The coolest thing about this activity is that you never know until the end what you’re going to end up with. Let the words and pictures speak to you, and you never know what might emerge! Depending on the content, the end results can be sent as postcards to your nearest and dearest, be used as bookmarks, or be stuck on your wall or fridge and enjoyed as the works of art that they are. 

For this activity you will need:

  • A few old books, newspapers or magazines which are coming to the ends of their careers as reading material. These can be absolutely anything: tabloids, broadsheets, tatty novels, picturebooks, airport fiction, nature guides, old self-help guides, even instruction manuals…basically anything which has a bit of text!
  • A few postcards, pictures, or photos. You can get stacks of old postcards in bulk on ebay and they’re often available at charity shops. But you can also just repurpose the pictures on old birthday or Christmas cards, or use the pictures in magazines or newspapers.
  • Scissors (smaller scissors or nail scissors rather than big kitchen scissors work best here)
  • Glue (I find liquid glue like PVA or UHU glue work especially well but you can use pritt-stick in a pinch)

Method:

  1. Spend a bit of time looking at the postcards and images you have in front of you.
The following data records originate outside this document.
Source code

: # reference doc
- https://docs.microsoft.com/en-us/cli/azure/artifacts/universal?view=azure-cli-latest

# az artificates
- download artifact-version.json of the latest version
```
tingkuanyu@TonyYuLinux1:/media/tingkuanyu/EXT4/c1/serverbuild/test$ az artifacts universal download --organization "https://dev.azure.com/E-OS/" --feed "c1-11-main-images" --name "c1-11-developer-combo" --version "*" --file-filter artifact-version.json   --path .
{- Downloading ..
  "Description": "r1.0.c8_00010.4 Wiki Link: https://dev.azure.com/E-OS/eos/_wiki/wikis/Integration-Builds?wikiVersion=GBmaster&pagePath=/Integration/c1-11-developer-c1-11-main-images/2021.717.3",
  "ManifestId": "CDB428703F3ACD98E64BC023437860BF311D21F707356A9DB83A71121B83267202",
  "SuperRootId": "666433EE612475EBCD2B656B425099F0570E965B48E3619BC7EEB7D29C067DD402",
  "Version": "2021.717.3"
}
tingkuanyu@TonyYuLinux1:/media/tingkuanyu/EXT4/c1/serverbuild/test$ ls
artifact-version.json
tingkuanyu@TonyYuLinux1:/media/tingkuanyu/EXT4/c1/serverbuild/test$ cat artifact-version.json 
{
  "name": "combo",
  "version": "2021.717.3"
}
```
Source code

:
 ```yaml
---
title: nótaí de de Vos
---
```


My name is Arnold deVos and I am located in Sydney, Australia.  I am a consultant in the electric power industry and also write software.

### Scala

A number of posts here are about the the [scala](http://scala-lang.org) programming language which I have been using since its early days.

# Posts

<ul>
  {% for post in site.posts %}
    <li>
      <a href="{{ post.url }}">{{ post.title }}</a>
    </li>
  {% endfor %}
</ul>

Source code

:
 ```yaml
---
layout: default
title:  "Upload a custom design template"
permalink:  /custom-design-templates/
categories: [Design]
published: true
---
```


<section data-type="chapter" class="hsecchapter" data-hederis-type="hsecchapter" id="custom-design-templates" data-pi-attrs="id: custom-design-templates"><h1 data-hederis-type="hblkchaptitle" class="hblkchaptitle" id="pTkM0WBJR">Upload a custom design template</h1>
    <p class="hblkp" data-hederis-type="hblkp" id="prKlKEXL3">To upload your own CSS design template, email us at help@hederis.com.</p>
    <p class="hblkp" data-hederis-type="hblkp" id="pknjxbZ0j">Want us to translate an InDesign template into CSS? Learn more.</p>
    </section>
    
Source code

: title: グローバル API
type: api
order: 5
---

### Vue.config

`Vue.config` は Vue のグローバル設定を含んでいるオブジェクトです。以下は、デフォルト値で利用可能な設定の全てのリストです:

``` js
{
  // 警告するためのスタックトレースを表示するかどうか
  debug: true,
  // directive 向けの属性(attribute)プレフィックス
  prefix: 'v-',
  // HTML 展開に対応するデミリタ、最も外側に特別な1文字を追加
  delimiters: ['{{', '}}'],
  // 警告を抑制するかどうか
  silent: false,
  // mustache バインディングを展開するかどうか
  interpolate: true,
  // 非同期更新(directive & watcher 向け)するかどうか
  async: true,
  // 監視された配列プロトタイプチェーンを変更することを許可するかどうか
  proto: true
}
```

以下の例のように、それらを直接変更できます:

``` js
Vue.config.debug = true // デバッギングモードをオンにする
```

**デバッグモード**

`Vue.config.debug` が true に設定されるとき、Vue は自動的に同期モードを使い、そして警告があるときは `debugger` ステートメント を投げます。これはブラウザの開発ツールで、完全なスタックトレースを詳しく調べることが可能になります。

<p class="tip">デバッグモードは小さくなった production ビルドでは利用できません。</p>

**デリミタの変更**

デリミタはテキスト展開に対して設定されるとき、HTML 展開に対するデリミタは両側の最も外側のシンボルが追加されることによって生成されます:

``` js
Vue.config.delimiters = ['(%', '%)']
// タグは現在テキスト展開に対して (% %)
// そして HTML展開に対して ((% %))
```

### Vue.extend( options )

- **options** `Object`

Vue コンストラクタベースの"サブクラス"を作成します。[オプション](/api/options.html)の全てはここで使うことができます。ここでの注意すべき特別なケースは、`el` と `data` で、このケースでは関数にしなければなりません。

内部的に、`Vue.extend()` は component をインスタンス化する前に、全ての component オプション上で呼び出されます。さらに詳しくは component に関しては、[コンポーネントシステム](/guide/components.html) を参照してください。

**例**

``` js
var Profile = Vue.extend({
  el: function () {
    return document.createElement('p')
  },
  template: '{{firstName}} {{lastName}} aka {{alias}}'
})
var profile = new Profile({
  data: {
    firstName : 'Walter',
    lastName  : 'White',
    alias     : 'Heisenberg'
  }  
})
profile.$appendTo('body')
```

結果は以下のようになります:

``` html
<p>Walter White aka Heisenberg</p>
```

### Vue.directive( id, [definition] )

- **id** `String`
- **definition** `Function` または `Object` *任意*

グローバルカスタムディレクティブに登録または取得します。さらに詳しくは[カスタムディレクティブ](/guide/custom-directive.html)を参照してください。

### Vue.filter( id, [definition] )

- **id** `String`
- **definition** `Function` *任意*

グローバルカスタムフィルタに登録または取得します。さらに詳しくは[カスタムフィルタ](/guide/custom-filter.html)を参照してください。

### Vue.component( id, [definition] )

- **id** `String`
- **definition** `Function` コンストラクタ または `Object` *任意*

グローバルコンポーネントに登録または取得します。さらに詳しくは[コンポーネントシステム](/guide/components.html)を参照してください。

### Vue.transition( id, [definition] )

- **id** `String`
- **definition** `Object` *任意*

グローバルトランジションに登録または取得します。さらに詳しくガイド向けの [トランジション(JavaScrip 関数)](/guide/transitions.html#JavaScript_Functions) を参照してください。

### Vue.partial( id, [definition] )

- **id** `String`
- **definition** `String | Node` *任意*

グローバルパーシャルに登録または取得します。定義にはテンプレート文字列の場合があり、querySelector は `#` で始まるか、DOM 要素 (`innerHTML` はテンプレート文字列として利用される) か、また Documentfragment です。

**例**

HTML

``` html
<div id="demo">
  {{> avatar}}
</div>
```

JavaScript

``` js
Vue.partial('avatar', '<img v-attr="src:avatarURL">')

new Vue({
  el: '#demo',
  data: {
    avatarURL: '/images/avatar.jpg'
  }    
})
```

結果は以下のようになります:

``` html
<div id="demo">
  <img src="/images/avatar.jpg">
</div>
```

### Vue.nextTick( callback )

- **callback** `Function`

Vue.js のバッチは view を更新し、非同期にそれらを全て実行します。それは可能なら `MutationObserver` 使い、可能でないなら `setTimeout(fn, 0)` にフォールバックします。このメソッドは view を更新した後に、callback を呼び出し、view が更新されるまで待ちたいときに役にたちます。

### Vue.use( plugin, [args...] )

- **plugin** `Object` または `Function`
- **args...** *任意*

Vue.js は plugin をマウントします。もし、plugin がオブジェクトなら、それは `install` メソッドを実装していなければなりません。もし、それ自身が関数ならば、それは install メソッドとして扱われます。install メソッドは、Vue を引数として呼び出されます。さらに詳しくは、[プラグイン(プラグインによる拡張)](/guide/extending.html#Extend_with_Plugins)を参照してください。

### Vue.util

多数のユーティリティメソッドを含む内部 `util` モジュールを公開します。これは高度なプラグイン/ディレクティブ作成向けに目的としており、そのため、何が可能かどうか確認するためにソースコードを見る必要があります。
Maybe imagine the situations and feelings they evoke. This will help guide you when you start thinking about the text you might combine them with.

2. Start looking through your books, magazines, and newspapers, and cut out any phrases, words, sentences, or bits of dialogue that jump out at you. Don’t worry too much about how they might all fit together at this stage. It’s often easiest to start moving things around and making the combinations once everything is cut out! I use nail scissors to more easily get between narrow lines. 

Note: please don’t be too precious about cutting up books which will probably never be read again. Some people have a kind of squeamishness around cutting up books, but I promise, most of them will bring more pleasure from being upcycled by you than sitting on a shelf gathering dust!

3. Now you have all your words and phrases cut out, start seeing how they combine! Sift through your pictures and words, playing around with combining them, creating stories from the words you’ve cut out. Try mixing snippets from the different texts to create surprising juxtapositions or combinations of tone – for instance, a bit of dialogue from a Victorian novel with a snippet from an article in Cosmo, or a bit of description from a bird identification guide with a piece of action from a detective novel.

Maybe one of your postcards will suggest a particular interpretation of the text you’ve cut out. Maybe just the simple juxtaposition of that picture and a phrase you’ve cut out tells enough of a story. Play with it!

4. When you’re happy with a few of your picture/word combos, glue down the words to your pictures. I find UHU glue or PVA glue works better than pritt stick which can be difficult when working with little strips of delicate paper.

5. Enjoy your upcycled art! Share it with a friend, or hang it on your wall – these babies can be charming, poignant, funny, surprising, and can even be a great starting point for more writing or storytelling.